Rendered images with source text

# # #

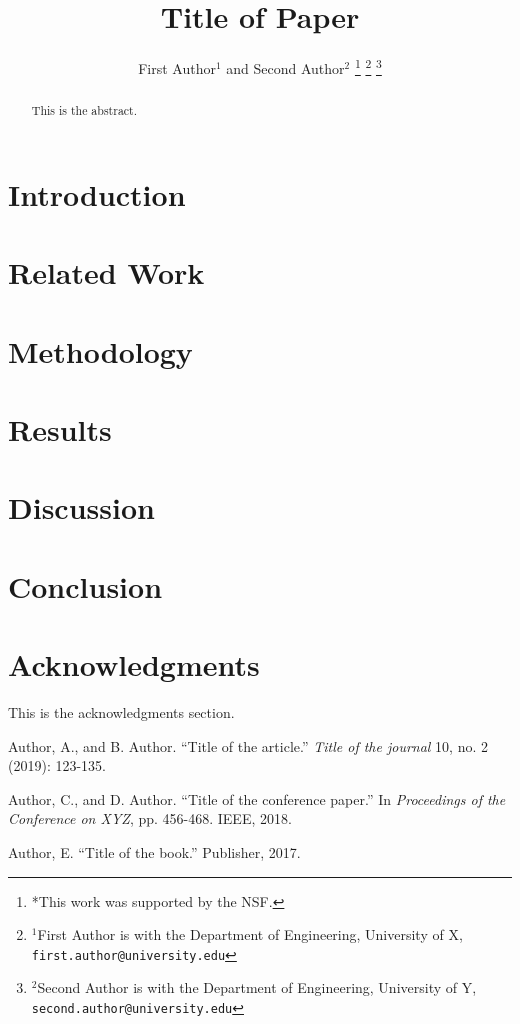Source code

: \documentclass[letterpaper, 10pt, conference]{ieeeconf} %
\title{\LARGE \bf Title of Paper} %
\author{First Author$^{1}$ and Second Author$^{2}$%
    \thanks{*This work was supported by the NSF.}%
    \thanks{$^{1}$First Author is with the Department of Engineering, University of X,
            {\tt\small first.author@university.edu}}%
    \thanks{$^{2}$Second Author is with the Department of Engineering, University of Y,
            {\tt\small second.author@university.edu}}%
}
\begin{document}
    \maketitle
    \thispagestyle{empty}
    \pagestyle{empty}

    \begin{abstract}
        This is the abstract. %
    \end{abstract}

    \section{Introduction}
    \lipsum[1] %

    \section{Related Work}
    \lipsum[2] %

    \section{Methodology}
    \lipsum[3] %

    \section{Results}
    \lipsum[4] %

    \section{Discussion}
    \lipsum[5] %

    \section{Conclusion}
    \lipsum[6] %

    \section*{Acknowledgments}
    This is the acknowledgments section. %

    \begin{thebibliography}{1}

        Author, A., and B. Author. ``Title of the article.'' \textit{Title of the journal} 10, no. 2 (2019): 123-135.

        Author, C., and D. Author. ``Title of the conference paper.'' In \textit{Proceedings of the Conference on XYZ}, pp. 456-468. IEEE, 2018.

        Author, E. ``Title of the book.'' Publisher, 2017.

    \end{thebibliography}
\end{document}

# # #

* **Task item**
Your job is to return all lines above that hold the word "textit".

* **Problem solution**
        Author, A., and B. Author. ``Title of the article.'' \textit{Title of the journal} 10, no. 2 (2019): 123-135.
        Author, C., and D. Author. ``Title of the conference paper.'' In \textit{Proceedings of the Conference on XYZ}, pp. 456-468. IEEE, 2018.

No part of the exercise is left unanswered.